On Thursday, Warren introduced symbolic legislation would divert funding for Trump’s wall on the Mexican border to public health efforts and previously released a plan for containing a coronavirus outbreak.
“Rather than use taxpayer dollars to pay for a monument to hate and division, my bill will help ensure that the federal government has the resources it needs to adequately respond to this emergency,” Warren said in a statement.
In their public statements, White House officials close to Trump have appeared preoccupied with the outbreak’s impact on Wall Street. Trump has planned to give himself credit for a healthy economy in his reelection campaign, and reports suggested his advisers worry that the coronavirus outbreak could harm the economy and endanger his chances at a second term.
Larry Kudlow, director of the White House National Economic Council, told reporters on Friday that the U.S. economy remains strong while global markets fell into a tailspin.
“I just think everybody, whether you’re an investor or whether you’re an ordinary mainstream person, people should not overreact,” Kudlow said.
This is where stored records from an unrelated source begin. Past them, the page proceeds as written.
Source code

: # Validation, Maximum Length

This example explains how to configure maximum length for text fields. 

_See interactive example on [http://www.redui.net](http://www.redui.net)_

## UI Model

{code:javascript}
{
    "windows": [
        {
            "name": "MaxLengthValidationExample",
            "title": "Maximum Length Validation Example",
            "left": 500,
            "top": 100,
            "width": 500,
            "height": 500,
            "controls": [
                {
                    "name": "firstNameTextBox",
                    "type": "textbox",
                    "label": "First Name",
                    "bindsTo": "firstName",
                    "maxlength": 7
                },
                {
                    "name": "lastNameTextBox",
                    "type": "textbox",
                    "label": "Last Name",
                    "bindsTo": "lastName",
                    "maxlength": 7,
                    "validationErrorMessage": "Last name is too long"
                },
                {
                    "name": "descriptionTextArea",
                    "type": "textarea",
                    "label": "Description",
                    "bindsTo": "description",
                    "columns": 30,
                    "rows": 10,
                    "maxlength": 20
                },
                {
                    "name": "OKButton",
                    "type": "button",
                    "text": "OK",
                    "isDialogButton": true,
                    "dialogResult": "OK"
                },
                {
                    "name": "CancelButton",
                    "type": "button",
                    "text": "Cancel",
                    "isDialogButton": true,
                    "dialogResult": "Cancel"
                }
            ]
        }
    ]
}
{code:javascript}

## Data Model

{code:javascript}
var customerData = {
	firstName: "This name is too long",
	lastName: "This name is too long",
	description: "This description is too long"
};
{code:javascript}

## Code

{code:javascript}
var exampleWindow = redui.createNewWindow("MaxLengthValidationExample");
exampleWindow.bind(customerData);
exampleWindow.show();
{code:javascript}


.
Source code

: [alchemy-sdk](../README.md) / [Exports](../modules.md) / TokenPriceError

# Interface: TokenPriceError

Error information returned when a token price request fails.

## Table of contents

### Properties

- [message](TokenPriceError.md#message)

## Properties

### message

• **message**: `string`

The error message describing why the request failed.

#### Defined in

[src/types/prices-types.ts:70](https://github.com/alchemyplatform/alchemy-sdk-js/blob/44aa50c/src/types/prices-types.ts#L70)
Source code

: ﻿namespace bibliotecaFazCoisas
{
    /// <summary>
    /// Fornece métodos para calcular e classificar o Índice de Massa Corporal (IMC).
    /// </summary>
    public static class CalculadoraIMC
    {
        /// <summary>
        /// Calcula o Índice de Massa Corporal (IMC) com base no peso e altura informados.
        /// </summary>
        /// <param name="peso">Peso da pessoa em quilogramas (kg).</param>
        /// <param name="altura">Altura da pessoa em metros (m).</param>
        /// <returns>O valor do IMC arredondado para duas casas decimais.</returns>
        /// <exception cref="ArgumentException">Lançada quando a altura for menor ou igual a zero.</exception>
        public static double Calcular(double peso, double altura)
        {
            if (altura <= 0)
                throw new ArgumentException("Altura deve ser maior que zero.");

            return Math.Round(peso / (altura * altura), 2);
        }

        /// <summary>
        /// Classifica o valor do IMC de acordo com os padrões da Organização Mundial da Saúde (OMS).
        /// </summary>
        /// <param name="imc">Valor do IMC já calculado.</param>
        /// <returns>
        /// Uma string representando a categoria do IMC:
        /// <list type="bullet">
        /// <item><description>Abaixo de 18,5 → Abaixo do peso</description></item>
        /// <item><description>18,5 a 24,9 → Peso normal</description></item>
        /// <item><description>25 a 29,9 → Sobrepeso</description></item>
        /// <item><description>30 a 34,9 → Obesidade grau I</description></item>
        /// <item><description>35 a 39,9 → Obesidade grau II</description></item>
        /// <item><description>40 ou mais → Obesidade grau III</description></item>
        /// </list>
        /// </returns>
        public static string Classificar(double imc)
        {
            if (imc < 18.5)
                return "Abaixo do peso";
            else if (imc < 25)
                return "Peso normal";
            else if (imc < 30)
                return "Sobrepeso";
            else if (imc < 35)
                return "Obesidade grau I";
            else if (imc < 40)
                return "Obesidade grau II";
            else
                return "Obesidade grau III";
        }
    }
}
Pence and other administration officials have touted Trump’s punitive travel restrictions as an effective guardrail against the spread of coronavirus, but critics say these efforts play into the president’s nativist base and will not prevent new infections in the U.S. The Warren and Sanders campaigns did not respond to a request for comment from Truthout by the time this article was published, but Sanders said in an earlier statement that the nation needs a president who “does not play politics with our health and national security.”
Whether the coronavirus will have a long-term impact on the economy and the presidential race remains to be seen. However, Trump and Republicans in Congress have made a number of high-profile attempts to slash health care coverage and spending, and if the latest polling is any evidence, voters are already worried about affording a doctor’s visit if they get sick.